▶ WHAT THE TASK REQUIRES
Using the records below, report how many lines hold "반환합니다", with no extra text.
════════════════
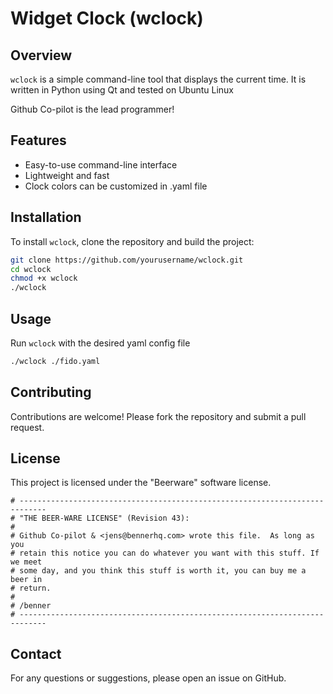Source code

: # Widget Clock (wclock)

## Overview
`wclock` is a simple command-line tool that displays the current time. 
It is written in Python using Qt and tested on Ubuntu Linux

Github Co-pilot is the lead programmer!

## Features
- Easy-to-use command-line interface
- Lightweight and fast
- Clock colors can be customized in .yaml file

## Installation
To install `wclock`, clone the repository and build the project:

```bash
git clone https://github.com/yourusername/wclock.git
cd wclock
chmod +x wclock
./wclock
```

## Usage
Run `wclock` with the desired yaml config file

```bash
./wclock ./fido.yaml
```

## Contributing
Contributions are welcome! Please fork the repository and submit a pull request.

## License
This project is licensed under the "Beerware" software license.

```
# ----------------------------------------------------------------------------
# "THE BEER-WARE LICENSE" (Revision 43):
#
# Github Co-pilot & <jens@bennerhq.com> wrote this file.  As long as you 
# retain this notice you can do whatever you want with this stuff. If we meet 
# some day, and you think this stuff is worth it, you can buy me a beer in 
# return.   
# 
# /benner
# ----------------------------------------------------------------------------
```

## Contact
For any questions or suggestions, please open an issue on GitHub.
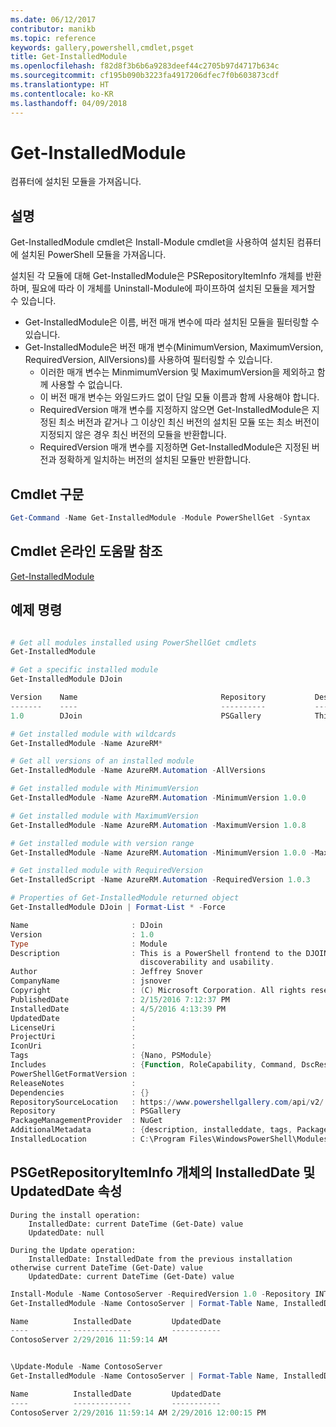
 ```yaml
---
ms.date: 06/12/2017
contributor: manikb
ms.topic: reference
keywords: gallery,powershell,cmdlet,psget
title: Get-InstalledModule
ms.openlocfilehash: f82d8f3b6b6a9283deef44c2705b97d4717b634c
ms.sourcegitcommit: cf195b090b3223fa4917206dfec7f0b603873cdf
ms.translationtype: HT
ms.contentlocale: ko-KR
ms.lasthandoff: 04/09/2018
---
```

# <a name="get-installedmodule"></a>Get-InstalledModule

컴퓨터에 설치된 모듈을 가져옵니다.

## <a name="description"></a>설명

Get-InstalledModule cmdlet은 Install-Module cmdlet을 사용하여 설치된 컴퓨터에 설치된 PowerShell 모듈을 가져옵니다.

설치된 각 모듈에 대해 Get-InstalledModule은 PSRepositoryItemInfo 개체를 반환하며, 필요에 따라 이 개체를 Uninstall-Module에 파이프하여 설치된 모듈을 제거할 수 있습니다.

- Get-InstalledModule은 이름, 버전 매개 변수에 따라 설치된 모듈을 필터링할 수 있습니다.
- Get-InstalledModule은 버전 매개 변수(MinimumVersion, MaximumVersion, RequiredVersion, AllVersions)를 사용하여 필터링할 수 있습니다.
  - 이러한 매개 변수는 MinmimumVersion 및 MaximumVersion을 제외하고 함께 사용할 수 없습니다.
  - 이 버전 매개 변수는 와일드카드 없이 단일 모듈 이름과 함께 사용해야 합니다.
  - RequiredVersion 매개 변수를 지정하지 않으면 Get-InstalledModule은 지정된 최소 버전과 같거나 그 이상인 최신 버전의 설치된 모듈 또는 최소 버전이 지정되지 않은 경우 최신 버전의 모듈을 반환합니다.
  - RequiredVersion 매개 변수를 지정하면 Get-InstalledModule은 지정된 버전과 정확하게 일치하는 버전의 설치된 모듈만 반환합니다.

## <a name="cmdlet-syntax"></a>Cmdlet 구문
```powershell
Get-Command -Name Get-InstalledModule -Module PowerShellGet -Syntax
```

## <a name="cmdlet-online-help-reference"></a>Cmdlet 온라인 도움말 참조

[Get-InstalledModule](http://go.microsoft.com/fwlink/?LinkId=526863)

## <a name="example-commands"></a>예제 명령

```powershell

# Get all modules installed using PowerShellGet cmdlets
Get-InstalledModule

# Get a specific installed module
Get-InstalledModule DJoin

Version    Name                                Repository           Description
-------    ----                                ----------           -----------
1.0        DJoin                               PSGallery            This is a PowerShell frontend to the DJOIN.exe c...

# Get installed module with wildcards
Get-InstalledModule -Name AzureRM*

# Get all versions of an installed module
Get-InstalledModule -Name AzureRM.Automation -AllVersions

# Get installed module with MinimumVersion
Get-InstalledModule -Name AzureRM.Automation -MinimumVersion 1.0.0

# Get installed module with MaximumVersion
Get-InstalledModule -Name AzureRM.Automation -MaximumVersion 1.0.8

# Get installed module with version range
Get-InstalledModule -Name AzureRM.Automation -MinimumVersion 1.0.0 -MaximumVersion 1.0.8

# Get installed module with RequiredVersion
Get-InstalledScript -Name AzureRM.Automation -RequiredVersion 1.0.3

# Properties of Get-InstalledModule returned object
Get-InstalledModule DJoin | Format-List * -Force

Name                       : DJoin
Version                    : 1.0
Type                       : Module
Description                : This is a PowerShell frontend to the DJOIN.exe command which provides better
                             discoverability and usability.
Author                     : Jeffrey Snover
CompanyName                : jsnover
Copyright                  : (C) Microsoft Corporation. All rights reserved.
PublishedDate              : 2/15/2016 7:12:37 PM
InstalledDate              : 4/5/2016 4:13:39 PM
UpdatedDate                :
LicenseUri                 :
ProjectUri                 :
IconUri                    :
Tags                       : {Nano, PSModule}
Includes                   : {Function, RoleCapability, Command, DscResource...}
PowerShellGetFormatVersion :
ReleaseNotes               :
Dependencies               : {}
RepositorySourceLocation   : https://www.powershellgallery.com/api/v2/
Repository                 : PSGallery
PackageManagementProvider  : NuGet
AdditionalMetadata         : {description, installeddate, tags, PackageManagementProvider...}
InstalledLocation          : C:\Program Files\WindowsPowerShell\Modules\DJoin\1.0

```



## <a name="installeddate-and-updateddate-properties-in-psgetrepositoryiteminfo-object"></a>PSGetRepositoryItemInfo 개체의 InstalledDate 및 UpdatedDate 속성

    During the install operation:
        InstalledDate: current DateTime (Get-Date) value
        UpdatedDate: null

    During the Update operation:
        InstalledDate: InstalledDate from the previous installation otherwise current DateTime (Get-Date) value
        UpdatedDate: current DateTime (Get-Date) value

```powershell
Install-Module -Name ContosoServer -RequiredVersion 1.0 -Repository INT
Get-InstalledModule -Name ContosoServer | Format-Table Name, InstalledDate, UpdatedDate

Name          InstalledDate         UpdatedDate
----          -------------         -----------
ContosoServer 2/29/2016 11:59:14 AM


\Update-Module -Name ContosoServer
Get-InstalledModule -Name ContosoServer | Format-Table Name, InstalledDate, UpdatedDate

Name          InstalledDate         UpdatedDate
----          -------------         -----------
ContosoServer 2/29/2016 11:59:14 AM 2/29/2016 12:00:15 PM
```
════════════════
▶ WRITTEN ANSWER
2